Later that night my father came in my room. He sat on the edge of my bed with his hands folded nervously in his lap. I expected him to tell me I wasn’t allowed to like boys yet. He did not. The conversation went as follows:
“So, I heard you have your first crush.”
“Yes, Daddy.”
“I also heard that he’s white.”
“Yes, Daddy.”
“Oh, there aren’t any black boys in your class.”
“Yes, Daddy. There are.”
“Why don’t you like any of them?”
“I don’t know, Daddy. Do I have to?”
He then left to discuss this sticky situation with my mother. They decided that taking away my diary privileges would solve this problem.

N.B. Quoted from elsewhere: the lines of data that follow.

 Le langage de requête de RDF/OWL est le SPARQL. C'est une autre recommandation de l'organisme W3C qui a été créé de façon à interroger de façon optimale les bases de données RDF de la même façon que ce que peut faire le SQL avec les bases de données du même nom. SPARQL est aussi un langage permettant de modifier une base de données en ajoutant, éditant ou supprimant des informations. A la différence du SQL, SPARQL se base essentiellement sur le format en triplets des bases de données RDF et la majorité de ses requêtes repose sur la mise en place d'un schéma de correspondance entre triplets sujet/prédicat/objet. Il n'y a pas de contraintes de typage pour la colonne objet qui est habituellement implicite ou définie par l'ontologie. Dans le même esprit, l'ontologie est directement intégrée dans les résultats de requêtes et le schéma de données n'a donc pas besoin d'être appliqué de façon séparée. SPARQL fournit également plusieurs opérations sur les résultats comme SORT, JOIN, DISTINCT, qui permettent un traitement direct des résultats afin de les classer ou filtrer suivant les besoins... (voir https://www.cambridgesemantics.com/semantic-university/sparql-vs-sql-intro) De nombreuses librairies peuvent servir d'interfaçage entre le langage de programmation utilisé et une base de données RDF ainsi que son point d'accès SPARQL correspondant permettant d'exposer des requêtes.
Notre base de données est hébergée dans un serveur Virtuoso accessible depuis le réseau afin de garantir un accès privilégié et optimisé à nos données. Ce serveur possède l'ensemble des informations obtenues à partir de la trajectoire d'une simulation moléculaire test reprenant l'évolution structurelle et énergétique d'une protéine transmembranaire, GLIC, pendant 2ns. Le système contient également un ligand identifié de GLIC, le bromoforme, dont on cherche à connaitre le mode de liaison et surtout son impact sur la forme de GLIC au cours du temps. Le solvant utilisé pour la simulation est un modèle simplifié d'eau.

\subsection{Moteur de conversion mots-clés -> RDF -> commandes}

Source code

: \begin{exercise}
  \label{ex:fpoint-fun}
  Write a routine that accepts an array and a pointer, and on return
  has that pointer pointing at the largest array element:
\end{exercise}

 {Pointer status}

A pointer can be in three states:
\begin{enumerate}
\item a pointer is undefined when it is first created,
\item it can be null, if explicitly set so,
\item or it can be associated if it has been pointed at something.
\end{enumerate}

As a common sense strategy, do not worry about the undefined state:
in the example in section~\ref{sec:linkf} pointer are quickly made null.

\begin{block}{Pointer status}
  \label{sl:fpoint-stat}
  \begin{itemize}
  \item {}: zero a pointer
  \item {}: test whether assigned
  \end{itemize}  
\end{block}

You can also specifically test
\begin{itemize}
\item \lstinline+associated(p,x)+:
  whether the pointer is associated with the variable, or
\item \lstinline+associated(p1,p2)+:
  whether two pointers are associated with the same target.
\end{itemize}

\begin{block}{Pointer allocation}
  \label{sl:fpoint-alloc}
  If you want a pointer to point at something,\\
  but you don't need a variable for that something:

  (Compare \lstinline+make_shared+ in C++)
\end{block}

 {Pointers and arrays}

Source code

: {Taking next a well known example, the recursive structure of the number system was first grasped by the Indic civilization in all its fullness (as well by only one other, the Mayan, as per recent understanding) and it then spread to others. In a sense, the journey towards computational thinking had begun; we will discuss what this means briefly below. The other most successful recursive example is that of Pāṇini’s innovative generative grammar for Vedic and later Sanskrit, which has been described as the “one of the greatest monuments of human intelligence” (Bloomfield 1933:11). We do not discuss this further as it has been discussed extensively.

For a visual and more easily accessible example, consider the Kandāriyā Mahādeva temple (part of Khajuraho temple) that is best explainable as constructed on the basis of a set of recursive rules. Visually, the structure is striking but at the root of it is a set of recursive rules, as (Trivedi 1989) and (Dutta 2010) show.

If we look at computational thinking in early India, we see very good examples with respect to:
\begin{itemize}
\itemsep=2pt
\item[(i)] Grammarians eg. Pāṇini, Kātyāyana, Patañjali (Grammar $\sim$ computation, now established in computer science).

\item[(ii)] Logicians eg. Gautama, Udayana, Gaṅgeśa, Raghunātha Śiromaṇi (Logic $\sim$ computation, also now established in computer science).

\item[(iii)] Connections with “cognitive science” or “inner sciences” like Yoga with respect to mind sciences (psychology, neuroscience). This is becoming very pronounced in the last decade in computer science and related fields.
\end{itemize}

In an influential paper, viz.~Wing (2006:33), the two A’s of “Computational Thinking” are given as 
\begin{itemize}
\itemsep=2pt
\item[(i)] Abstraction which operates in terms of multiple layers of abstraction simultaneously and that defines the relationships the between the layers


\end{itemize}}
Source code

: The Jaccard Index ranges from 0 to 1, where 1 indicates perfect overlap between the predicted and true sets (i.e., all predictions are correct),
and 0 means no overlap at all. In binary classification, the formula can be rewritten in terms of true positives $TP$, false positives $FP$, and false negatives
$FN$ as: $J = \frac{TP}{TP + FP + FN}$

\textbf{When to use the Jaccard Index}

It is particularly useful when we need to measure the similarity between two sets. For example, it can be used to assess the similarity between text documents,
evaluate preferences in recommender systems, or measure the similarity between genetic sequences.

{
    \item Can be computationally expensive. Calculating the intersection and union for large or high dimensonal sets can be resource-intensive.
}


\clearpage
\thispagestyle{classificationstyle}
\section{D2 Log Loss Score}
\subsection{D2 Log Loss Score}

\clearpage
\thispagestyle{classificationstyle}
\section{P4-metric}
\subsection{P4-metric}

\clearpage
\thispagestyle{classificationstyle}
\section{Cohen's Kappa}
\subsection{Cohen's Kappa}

I remember my first Black Student Union meeting in Mr. Bradford’s room. Darrel scrawled on the board in green expo marker the topic for today. The topic never really mattered much, but he faithfully wrote it on the whiteboard in chicken-scratch font. Regardless of how the discussion started, it ended with us complaining about being black, while simultaneously voicing our undying pride for the triumphs of our forefathers. I’d had a bit of a rough time fitting in at my new school. I’d just discovered that the only friend I had talked about me constantly. Black Student Union was precisely what I thought I needed.
Darrel made eye contact and smiled. It was my turn to speak. I told them how I was born in Chester, Pennsylvania, and still go to church there on Sundays. I told them how the kids at church didn’t really talk to me. How they made fun of me for speaking properly and that nobody believes my hair is real and that when they finally do I’m chastised for getting a perm and that I didn’t feel welcome or accepted in the black community and that it bothered me that lightskinned black people thought they were better than darkskinned black people and that what really upset me most was that I couldn’t even take refuge in one of these groups because I was neither lightskinned nor darkskinned. When I was done, Darrel’s smile was different. It was twisted so that it was almost hidden, guilty. I looked around, and some had played a better game of hide-and-seek than others. But, I got the point.
Mommom rises from her chair in frustration to tend to the mail. She doesn’t understand why I’m not excited to discover where we’d come from. She doesn’t understand why I’m not enthusiastic to find that I’m actually Portuguese, Spanish, Scottish, Italian, Nigerian, Cherokee, Sioux, Blackfoote, Redfoot. Our family owned 100 acres of cotton fields in Georgia, and they worked it themselves. Our family had pride and dignity. Maybe they marched that day when Martin Luther King Jr. delivered his famous speech. Maybe they became stops on the Underground Railroad. Maybe they ate at a White’s Only counter, or refused to ride the buses during the Montgomery Bus Boycott. Maybe.